On the morning of October 27, 2011, we were alerted by a team of researchers at Harvard, Yale, and Boston University that they had found a servlet on m.yelp.com that could expose private user information. Working jointly with this team, our engineers gained a full understanding of the exposure. The leak allowed clients to see a JSON dictionary with user-specific fields, including email address, birth date, gender, and full names. No financially sensitive information was exposed.

Once we understood the risk to our users we immediately took the mobile site down. We resolved the issue within an hour, but kept the site down for 12 more while we double- and triple-checked for other issues (none were found). We analyzed the servlet’s access logs to see if anyone exploited the hole, but we did not find any evidence that user information had actually been collected. We also created an automated system to detect sensitively named fields (last_name, birthdate, etc..) being sent to clients. Following this work, we felt comfortable that the risk of a future exposure of this type had been mitigated; so we turned the mobile site back on.

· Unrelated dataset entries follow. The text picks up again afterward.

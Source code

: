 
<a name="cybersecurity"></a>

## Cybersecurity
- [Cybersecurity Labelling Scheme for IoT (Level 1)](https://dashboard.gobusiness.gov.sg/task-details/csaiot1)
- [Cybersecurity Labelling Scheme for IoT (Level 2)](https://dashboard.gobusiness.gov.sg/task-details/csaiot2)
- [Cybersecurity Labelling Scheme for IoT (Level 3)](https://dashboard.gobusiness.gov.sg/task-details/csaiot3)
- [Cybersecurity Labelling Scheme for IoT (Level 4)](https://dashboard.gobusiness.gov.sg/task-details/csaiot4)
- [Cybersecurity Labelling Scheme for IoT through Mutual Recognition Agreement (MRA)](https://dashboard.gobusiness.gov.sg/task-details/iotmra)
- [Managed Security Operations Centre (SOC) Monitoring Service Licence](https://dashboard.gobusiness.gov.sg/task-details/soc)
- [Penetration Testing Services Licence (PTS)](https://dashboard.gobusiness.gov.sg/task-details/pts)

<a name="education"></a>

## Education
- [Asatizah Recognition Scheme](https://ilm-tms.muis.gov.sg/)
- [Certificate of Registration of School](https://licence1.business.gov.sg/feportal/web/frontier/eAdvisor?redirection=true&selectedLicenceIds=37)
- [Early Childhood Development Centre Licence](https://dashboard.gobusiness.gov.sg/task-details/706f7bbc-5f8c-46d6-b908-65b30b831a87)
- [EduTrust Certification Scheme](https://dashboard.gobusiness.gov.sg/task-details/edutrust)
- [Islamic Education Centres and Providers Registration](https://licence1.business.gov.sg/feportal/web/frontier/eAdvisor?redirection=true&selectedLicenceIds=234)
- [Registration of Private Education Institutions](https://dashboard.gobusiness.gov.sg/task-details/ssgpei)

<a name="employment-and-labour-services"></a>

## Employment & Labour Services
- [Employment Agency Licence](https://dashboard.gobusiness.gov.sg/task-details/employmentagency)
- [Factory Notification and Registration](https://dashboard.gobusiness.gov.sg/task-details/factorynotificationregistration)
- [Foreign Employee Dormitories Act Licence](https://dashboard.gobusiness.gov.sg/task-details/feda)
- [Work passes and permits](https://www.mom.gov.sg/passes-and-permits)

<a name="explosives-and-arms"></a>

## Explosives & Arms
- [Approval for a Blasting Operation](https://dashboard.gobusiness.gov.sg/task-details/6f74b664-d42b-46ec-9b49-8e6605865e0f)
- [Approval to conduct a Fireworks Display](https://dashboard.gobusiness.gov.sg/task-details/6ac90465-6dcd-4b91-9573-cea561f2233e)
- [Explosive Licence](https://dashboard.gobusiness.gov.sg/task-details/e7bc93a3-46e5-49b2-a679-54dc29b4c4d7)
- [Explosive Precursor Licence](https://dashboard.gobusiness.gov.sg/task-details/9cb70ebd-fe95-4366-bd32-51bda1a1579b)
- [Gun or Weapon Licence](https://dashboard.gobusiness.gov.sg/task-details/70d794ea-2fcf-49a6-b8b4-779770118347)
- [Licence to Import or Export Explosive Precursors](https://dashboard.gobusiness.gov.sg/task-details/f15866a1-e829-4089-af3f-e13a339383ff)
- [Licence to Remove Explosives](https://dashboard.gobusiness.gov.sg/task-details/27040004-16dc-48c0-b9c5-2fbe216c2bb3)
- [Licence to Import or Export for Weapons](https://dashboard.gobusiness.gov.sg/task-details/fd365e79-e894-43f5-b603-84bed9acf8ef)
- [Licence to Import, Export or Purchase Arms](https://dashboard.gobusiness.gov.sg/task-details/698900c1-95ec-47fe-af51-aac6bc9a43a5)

The servlet at issue was using an ORM to retrieve information from the database. An ORM (object-to-relational mapper) system that automatically creates objects containing database content may make it easy to access that data, but it also introduces risk if those objects are not sanitized before being passed across a trust boundary. In this case, we missed a sanitation step in a servlet when grabbing data from the ORM.

Our python logic for the biz details servlet looks like the following:

def reviews(self, businesss_id):
    “““unsafe version of reviews()“““
    reviews = self.get_business_reviews(business_id)
    return json.write(
        # UNSAFE CODE: unsanitized data going to the
        # client DANGER!
        {'reviews': reviews}
    )

In the code above, the call get_business_reviews() under the covers returns data about reviews, including details of the users who wrote the reviews. This is where the private information on the user is requested.

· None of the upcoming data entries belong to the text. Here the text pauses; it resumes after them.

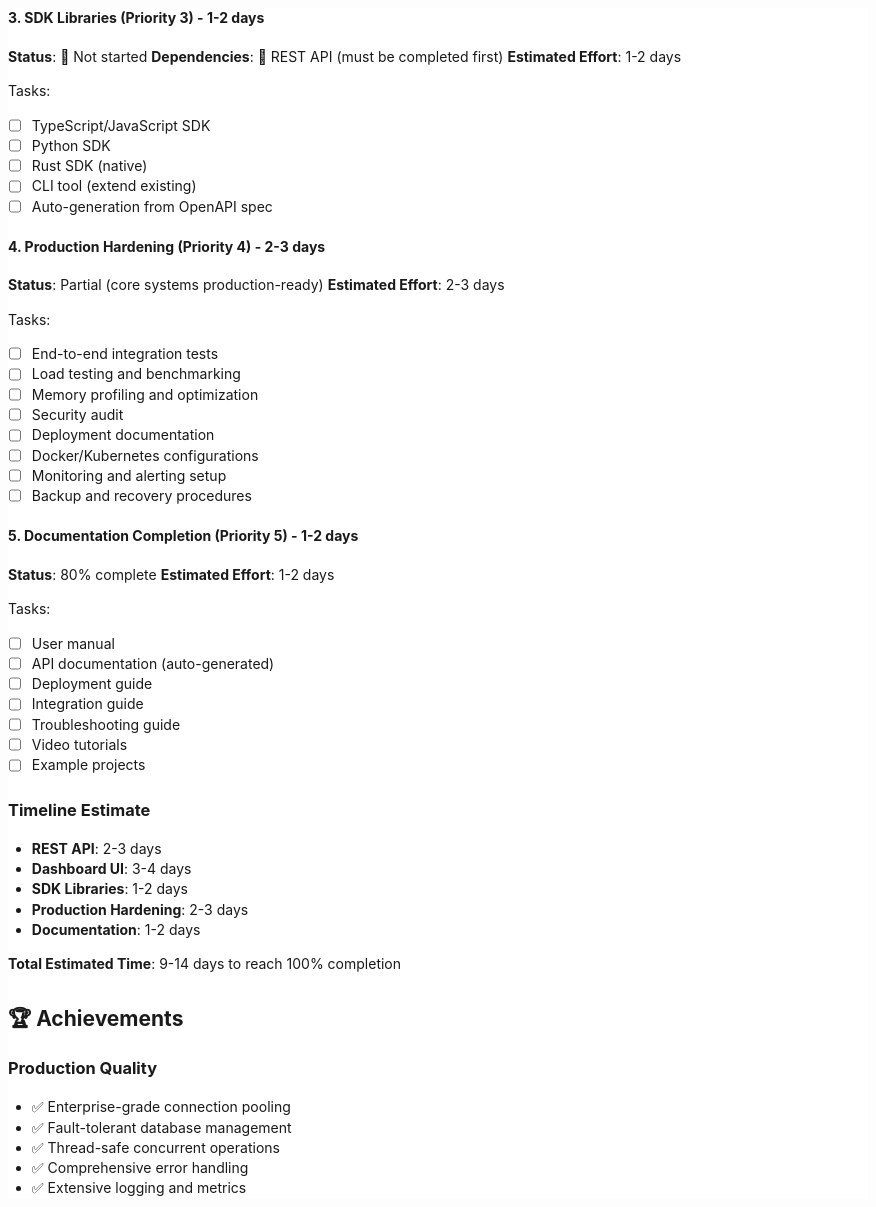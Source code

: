 #### 3. SDK Libraries (Priority 3) - 1-2 days
**Status**: 🔴 Not started
**Dependencies**: 🔴 REST API (must be completed first)
**Estimated Effort**: 1-2 days

Tasks:
- [ ] TypeScript/JavaScript SDK
- [ ] Python SDK
- [ ] Rust SDK (native)
- [ ] CLI tool (extend existing)
- [ ] Auto-generation from OpenAPI spec

#### 4. Production Hardening (Priority 4) - 2-3 days
**Status**: Partial (core systems production-ready)
**Estimated Effort**: 2-3 days

Tasks:
- [ ] End-to-end integration tests
- [ ] Load testing and benchmarking
- [ ] Memory profiling and optimization
- [ ] Security audit
- [ ] Deployment documentation
- [ ] Docker/Kubernetes configurations
- [ ] Monitoring and alerting setup
- [ ] Backup and recovery procedures

#### 5. Documentation Completion (Priority 5) - 1-2 days
**Status**: 80% complete
**Estimated Effort**: 1-2 days

Tasks:
- [ ] User manual
- [ ] API documentation (auto-generated)
- [ ] Deployment guide
- [ ] Integration guide
- [ ] Troubleshooting guide
- [ ] Video tutorials
- [ ] Example projects

### Timeline Estimate
- **REST API**: 2-3 days
- **Dashboard UI**: 3-4 days
- **SDK Libraries**: 1-2 days
- **Production Hardening**: 2-3 days
- **Documentation**: 1-2 days

**Total Estimated Time**: 9-14 days to reach 100% completion

## 🏆 Achievements

### Production Quality
- ✅ Enterprise-grade connection pooling
- ✅ Fault-tolerant database management
- ✅ Thread-safe concurrent operations
- ✅ Comprehensive error handling
- ✅ Extensive logging and metrics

To illustrate, here is an example JSON response from the offending servlet:

{
    "reviews": [
        "user": {
            "birthdate": "1971,01,01",
            "display_name": "Art G.",
            "first_name": "Art",
            "gender": "m",
            "last_name" : "Goldfin",
            ...
        },
        ...
    ]
}

Note: birthdate, gender, and last_name are all private fields that shouldn’t have been returned in the JSON response.

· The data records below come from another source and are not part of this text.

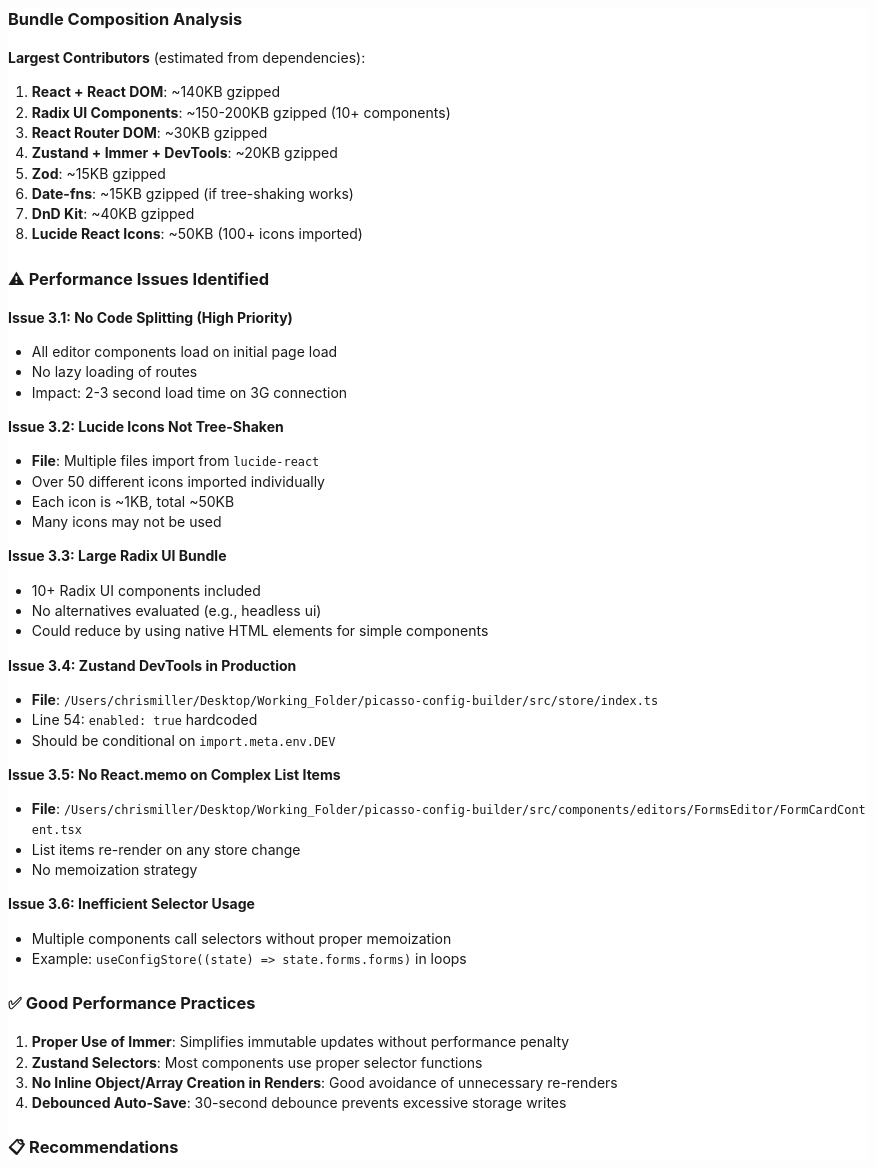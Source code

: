 ### Bundle Composition Analysis

**Largest Contributors** (estimated from dependencies):
1. **React + React DOM**: ~140KB gzipped
2. **Radix UI Components**: ~150-200KB gzipped (10+ components)
3. **React Router DOM**: ~30KB gzipped
4. **Zustand + Immer + DevTools**: ~20KB gzipped
5. **Zod**: ~15KB gzipped
6. **Date-fns**: ~15KB gzipped (if tree-shaking works)
7. **DnD Kit**: ~40KB gzipped
8. **Lucide React Icons**: ~50KB (100+ icons imported)

### ⚠️ Performance Issues Identified

**Issue 3.1: No Code Splitting (High Priority)**
- All editor components load on initial page load
- No lazy loading of routes
- Impact: 2-3 second load time on 3G connection

**Issue 3.2: Lucide Icons Not Tree-Shaken**
- **File**: Multiple files import from `lucide-react`
- Over 50 different icons imported individually
- Each icon is ~1KB, total ~50KB
- Many icons may not be used

**Issue 3.3: Large Radix UI Bundle**
- 10+ Radix UI components included
- No alternatives evaluated (e.g., headless ui)
- Could reduce by using native HTML elements for simple components

**Issue 3.4: Zustand DevTools in Production**
- **File**: `/Users/chrismiller/Desktop/Working_Folder/picasso-config-builder/src/store/index.ts`
- Line 54: `enabled: true` hardcoded
- Should be conditional on `import.meta.env.DEV`

**Issue 3.5: No React.memo on Complex List Items**
- **File**: `/Users/chrismiller/Desktop/Working_Folder/picasso-config-builder/src/components/editors/FormsEditor/FormCardContent.tsx`
- List items re-render on any store change
- No memoization strategy

**Issue 3.6: Inefficient Selector Usage**
- Multiple components call selectors without proper memoization
- Example: `useConfigStore((state) => state.forms.forms)` in loops

### ✅ Good Performance Practices

1. **Proper Use of Immer**: Simplifies immutable updates without performance penalty
2. **Zustand Selectors**: Most components use proper selector functions
3. **No Inline Object/Array Creation in Renders**: Good avoidance of unnecessary re-renders
4. **Debounced Auto-Save**: 30-second debounce prevents excessive storage writes

### 📋 Recommendations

The above servlet function reviews() was rewritten to (approximately this):

def reviews(self, business_id):
    “““output filtered version of reviews()“““
    reviews = self.get_business_reviews(business_id)

    # Filter reviews to contain only data necessary
    # for frontend
    safe_reviews = filter_for_frontend(reviews)
    return json.write({'reviews': safe_reviews})

In the second implementation of the reviews() function you can see that the reviews object is transformed by filter_for_frontend() before being written into the JSON response.  We’ve also modified json.write() to have a list of sensitive fields that will throw an exception if an engineer tries to pass a field with a restricted name like last_name, birthdate, etc.. With these protections in place, we’re well protected from this type of exposure in the future.

We’d like to thank researchers at Harvard, Yale, and Boston University:

  • Georgios Zervas (a postdoc at Yale/Harvard)
  • Michael Mitzenmacher (Harvard) (bio)
  • John Byers (Boston University) (bio) We appreciate the team’s diligence in finding and notifying us about this important problem; their thoughtful handling of a sensitive and tricky security situation is commendable. If you do find any security-related issues on Yelp, please send an email to security-abuse@yelp.com.

Yelp’s Engineering team is committed to excellence in engineering and data security; this incident was responded to with full force. Keeping user data safe is a top priority for Yelp, and we’ve taken concrete steps in response to this incident to make sure that it will not happen again.